__WHAT TO DO__
Scan the entries below and return each line that contains "next".

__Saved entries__

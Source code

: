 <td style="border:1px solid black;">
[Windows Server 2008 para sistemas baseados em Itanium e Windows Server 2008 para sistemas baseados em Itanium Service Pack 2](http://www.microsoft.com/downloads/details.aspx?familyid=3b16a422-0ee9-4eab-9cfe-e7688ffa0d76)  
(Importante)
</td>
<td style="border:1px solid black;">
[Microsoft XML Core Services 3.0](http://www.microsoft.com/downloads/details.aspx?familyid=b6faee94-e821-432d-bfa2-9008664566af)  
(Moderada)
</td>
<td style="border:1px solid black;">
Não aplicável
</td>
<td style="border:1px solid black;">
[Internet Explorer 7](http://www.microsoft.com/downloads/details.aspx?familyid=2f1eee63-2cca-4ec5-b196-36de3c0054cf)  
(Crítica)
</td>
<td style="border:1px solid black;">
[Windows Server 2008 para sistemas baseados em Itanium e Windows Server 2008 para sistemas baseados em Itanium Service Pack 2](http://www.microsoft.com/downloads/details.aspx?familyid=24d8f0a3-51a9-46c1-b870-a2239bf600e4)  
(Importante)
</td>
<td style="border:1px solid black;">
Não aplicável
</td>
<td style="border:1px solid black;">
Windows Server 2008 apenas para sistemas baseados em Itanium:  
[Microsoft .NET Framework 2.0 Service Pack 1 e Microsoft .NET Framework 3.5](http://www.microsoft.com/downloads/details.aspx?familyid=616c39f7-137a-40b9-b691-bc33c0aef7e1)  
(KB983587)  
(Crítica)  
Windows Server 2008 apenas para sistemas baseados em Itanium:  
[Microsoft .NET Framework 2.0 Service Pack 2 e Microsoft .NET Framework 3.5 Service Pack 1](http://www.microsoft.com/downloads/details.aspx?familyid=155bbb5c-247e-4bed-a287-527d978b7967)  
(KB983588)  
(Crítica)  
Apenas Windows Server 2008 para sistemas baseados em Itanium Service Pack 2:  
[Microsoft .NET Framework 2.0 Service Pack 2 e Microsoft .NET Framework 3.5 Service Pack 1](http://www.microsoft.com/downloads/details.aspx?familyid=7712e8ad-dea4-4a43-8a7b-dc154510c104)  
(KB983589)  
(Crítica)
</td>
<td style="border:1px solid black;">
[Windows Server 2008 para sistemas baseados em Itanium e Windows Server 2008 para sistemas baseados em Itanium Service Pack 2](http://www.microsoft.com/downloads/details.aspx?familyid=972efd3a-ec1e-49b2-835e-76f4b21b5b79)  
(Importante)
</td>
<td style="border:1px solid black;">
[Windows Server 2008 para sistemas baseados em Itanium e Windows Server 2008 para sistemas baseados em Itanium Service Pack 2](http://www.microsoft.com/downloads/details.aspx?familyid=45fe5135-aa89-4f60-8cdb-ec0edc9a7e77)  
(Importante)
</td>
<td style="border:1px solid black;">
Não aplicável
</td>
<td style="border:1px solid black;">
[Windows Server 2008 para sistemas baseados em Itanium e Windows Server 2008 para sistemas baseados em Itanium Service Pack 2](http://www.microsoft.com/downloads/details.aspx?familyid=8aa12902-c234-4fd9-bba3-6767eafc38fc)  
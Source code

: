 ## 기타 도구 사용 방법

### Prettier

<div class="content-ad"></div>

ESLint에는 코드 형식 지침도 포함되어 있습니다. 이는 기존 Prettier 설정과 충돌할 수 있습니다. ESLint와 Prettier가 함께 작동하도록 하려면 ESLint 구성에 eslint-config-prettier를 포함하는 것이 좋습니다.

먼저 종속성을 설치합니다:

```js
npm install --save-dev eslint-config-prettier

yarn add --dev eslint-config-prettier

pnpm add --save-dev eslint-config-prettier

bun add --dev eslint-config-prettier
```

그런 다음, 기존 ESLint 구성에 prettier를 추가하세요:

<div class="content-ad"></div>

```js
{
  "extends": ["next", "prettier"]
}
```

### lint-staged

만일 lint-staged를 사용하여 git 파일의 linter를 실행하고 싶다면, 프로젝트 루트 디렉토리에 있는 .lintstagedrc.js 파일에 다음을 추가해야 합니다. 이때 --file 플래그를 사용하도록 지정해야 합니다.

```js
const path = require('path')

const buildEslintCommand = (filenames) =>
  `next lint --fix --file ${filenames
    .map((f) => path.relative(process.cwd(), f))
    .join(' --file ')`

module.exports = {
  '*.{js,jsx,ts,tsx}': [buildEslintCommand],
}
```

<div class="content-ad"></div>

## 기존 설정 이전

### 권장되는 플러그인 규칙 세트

__REPLY TO THE EXERCISE__
  "extends": ["next", "prettier"]
  `next lint --fix --file ${filenames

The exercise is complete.